### Data to use:
[Start of section]

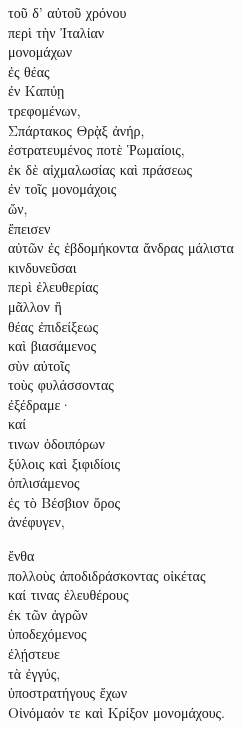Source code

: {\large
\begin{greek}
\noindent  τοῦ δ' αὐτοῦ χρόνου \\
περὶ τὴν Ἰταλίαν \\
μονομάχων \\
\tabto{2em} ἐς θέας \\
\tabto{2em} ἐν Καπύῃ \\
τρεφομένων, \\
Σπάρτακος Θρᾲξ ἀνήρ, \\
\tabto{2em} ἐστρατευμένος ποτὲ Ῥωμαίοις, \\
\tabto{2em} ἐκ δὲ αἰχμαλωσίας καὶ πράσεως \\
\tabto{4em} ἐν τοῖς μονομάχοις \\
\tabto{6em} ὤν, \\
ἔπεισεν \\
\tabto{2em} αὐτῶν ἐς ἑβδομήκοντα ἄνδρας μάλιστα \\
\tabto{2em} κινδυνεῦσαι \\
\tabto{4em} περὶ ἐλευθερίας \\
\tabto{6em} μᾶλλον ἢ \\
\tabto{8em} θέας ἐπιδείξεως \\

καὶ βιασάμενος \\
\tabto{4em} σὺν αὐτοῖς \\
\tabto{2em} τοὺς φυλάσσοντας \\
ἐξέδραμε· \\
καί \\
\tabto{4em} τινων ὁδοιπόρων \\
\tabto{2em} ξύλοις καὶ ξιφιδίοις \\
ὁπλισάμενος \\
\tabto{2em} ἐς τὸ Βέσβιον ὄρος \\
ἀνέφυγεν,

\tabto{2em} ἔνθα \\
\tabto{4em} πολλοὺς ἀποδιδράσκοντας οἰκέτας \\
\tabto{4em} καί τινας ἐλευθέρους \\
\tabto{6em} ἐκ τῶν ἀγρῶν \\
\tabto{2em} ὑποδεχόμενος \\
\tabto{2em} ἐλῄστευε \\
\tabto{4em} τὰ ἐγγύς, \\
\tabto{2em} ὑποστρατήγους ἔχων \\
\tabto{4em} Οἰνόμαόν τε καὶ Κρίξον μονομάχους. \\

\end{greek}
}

[End of section]
[Start of section]

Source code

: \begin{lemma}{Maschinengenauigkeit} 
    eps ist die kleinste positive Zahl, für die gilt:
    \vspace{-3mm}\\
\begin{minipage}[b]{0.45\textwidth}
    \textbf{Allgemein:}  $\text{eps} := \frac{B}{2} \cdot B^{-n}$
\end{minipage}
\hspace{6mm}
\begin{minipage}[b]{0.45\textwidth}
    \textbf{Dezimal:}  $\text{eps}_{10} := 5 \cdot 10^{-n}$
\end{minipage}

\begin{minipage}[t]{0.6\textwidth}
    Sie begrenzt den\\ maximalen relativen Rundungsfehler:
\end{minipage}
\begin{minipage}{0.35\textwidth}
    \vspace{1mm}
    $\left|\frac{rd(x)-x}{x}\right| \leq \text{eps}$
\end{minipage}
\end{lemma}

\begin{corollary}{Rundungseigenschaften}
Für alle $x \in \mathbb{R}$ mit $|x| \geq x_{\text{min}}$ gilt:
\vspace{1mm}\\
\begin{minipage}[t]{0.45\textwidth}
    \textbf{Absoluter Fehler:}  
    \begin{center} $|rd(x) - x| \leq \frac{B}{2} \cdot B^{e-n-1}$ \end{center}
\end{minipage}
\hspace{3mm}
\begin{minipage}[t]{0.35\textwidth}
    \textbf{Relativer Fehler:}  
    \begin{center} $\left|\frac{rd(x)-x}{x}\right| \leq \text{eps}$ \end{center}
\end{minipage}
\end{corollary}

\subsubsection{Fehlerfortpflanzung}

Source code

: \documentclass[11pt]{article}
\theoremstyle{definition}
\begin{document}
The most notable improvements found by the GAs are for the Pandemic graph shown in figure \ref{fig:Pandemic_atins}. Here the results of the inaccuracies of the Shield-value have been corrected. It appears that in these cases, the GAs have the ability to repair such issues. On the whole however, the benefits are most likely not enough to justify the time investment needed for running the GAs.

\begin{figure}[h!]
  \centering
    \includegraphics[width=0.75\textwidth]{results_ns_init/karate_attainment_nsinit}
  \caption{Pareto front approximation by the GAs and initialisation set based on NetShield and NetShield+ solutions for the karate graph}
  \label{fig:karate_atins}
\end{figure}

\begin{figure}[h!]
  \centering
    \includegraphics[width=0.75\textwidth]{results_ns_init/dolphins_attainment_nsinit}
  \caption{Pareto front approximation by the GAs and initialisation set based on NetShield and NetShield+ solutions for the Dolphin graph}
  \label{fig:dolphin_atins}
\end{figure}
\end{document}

[End of section]

### What to work on:
Find how many lines in the listing contain the word "θέας" and give that count alone.

### Expected answer:
2